November 27, 2002 11:43 AM PST

Sun to give StarOffice Java flavor

Sun Microsystems is building a Java-based development kit for its StarOffice software to help corporate programmers customize desktop applications, a move that better pits it against Microsoft's dominant Office.

The software development kit will be available in the middle of next year as part of a minor upgrade to the business version of Sun's StarOffice 6.0, said Joerg Heilig, director of engineering for StarOffice at Sun.

Business customers routinely automate tasks such as generating charts in a spreadsheet by writing individual macros, or small programs called scripts. Macros in Microsoft's Office, for example, are written with Visual Basic for Applications, a language that is simple enough for many people to learn and that lets them share scripts with colleagues.

Microsoft Office product manager Simon Marks said customers can tailor Office to suit their needs. "The customer can use whatever development tools make sense, whether they want to use low-end, easy-to-use tools or much more complex languages," he said.

Sun's development kit for StarOffice, on the other hand, will be targeted specifically at business software developers who are already familiar with Java.
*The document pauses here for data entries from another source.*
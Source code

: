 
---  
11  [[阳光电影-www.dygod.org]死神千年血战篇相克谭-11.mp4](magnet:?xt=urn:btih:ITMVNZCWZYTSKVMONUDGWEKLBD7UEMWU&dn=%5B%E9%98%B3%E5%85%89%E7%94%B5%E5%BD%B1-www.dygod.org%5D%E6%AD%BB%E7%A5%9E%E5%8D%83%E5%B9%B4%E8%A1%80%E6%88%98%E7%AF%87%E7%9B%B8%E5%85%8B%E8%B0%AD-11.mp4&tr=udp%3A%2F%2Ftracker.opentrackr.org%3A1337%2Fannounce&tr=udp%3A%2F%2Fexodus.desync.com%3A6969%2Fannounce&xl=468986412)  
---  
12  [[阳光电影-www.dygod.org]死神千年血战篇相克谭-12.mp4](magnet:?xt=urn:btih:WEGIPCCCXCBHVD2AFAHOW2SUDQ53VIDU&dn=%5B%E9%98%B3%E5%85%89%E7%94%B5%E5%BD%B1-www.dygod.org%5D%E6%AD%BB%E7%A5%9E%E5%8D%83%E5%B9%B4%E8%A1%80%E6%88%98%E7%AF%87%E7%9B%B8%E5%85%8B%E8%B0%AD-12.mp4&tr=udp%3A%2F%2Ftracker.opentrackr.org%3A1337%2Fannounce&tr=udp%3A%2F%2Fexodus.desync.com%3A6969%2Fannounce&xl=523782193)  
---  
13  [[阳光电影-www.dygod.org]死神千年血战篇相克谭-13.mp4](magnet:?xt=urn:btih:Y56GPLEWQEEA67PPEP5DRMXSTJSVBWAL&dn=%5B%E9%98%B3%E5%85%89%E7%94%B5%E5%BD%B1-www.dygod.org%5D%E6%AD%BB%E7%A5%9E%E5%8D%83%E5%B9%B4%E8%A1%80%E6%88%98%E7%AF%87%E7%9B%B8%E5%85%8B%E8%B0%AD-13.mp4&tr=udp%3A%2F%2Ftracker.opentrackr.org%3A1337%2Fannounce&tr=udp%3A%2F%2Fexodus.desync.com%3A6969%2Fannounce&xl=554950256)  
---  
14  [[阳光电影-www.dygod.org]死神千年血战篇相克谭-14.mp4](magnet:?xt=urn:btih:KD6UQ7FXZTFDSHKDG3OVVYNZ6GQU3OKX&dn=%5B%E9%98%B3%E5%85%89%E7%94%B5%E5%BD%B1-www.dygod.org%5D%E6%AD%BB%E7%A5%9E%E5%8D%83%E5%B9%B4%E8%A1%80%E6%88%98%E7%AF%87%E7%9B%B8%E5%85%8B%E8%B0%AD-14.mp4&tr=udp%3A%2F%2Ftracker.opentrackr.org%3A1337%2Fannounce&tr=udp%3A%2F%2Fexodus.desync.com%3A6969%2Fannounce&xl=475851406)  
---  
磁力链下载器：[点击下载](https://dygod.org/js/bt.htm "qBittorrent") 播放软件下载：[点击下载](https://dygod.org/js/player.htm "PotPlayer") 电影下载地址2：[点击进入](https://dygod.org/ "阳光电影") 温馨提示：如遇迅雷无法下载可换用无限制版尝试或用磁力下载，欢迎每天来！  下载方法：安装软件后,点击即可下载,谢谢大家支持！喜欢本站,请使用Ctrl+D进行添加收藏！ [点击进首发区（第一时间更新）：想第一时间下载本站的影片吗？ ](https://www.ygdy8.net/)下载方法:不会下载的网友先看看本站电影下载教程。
"Some companies want to be able to restrict (customization) because they want users to focus on their jobs and give them exactly the tools they need, not functionality that distracts them," Heilig said.

Sun's StarOffice division intends to make Java a scripting language for StarOffice, which will help customers take advantage of Java's security features. Java's security model works by limiting the areas of the computer the code can manipulate.

"The Java security model that is used in the browser is useful in an office suite as well," Heilig said. "When you include Java code for scripting purposes, you can restrict what Java can do at the operating system level."

In the next major version of StarOffice, Sun will introduce more fine-grained security control, giving system administrators the ability to restrict access to specific files and prevent changes to an application's user interface, Heilig said.

Although a licensing plan for Microsoft Office has met with customer resistance, Sun's desktop applications group faces an uphill battle against the software giant, which dominates the market for desktop applications. For customers who use macros extensively, Sun is seeking partners to help convert the Microsoft applications to StarOffice.

However, converting customized Microsoft Office applications to StarOffice is challenging because of internal differences in the software, said Gail Raynus, vice president at VistaPortal Software, which sells add-on tools for StarOffice. The Lexington, Mass.-based company is involved in a project to migrate a U.K.-based company with 2,500 employees to StarOffice.

A preview of the developers' kit is available at OpenOffice.org, Sun's open-source development effort for StarOffice.

Sun charges between $25 and $50 per user for StarOffice installations in offices with more than 150 employees and $1,750 for up to 25 employees in small businesses. The company began charging for StarOffice with version 6, which shipped earlier this year.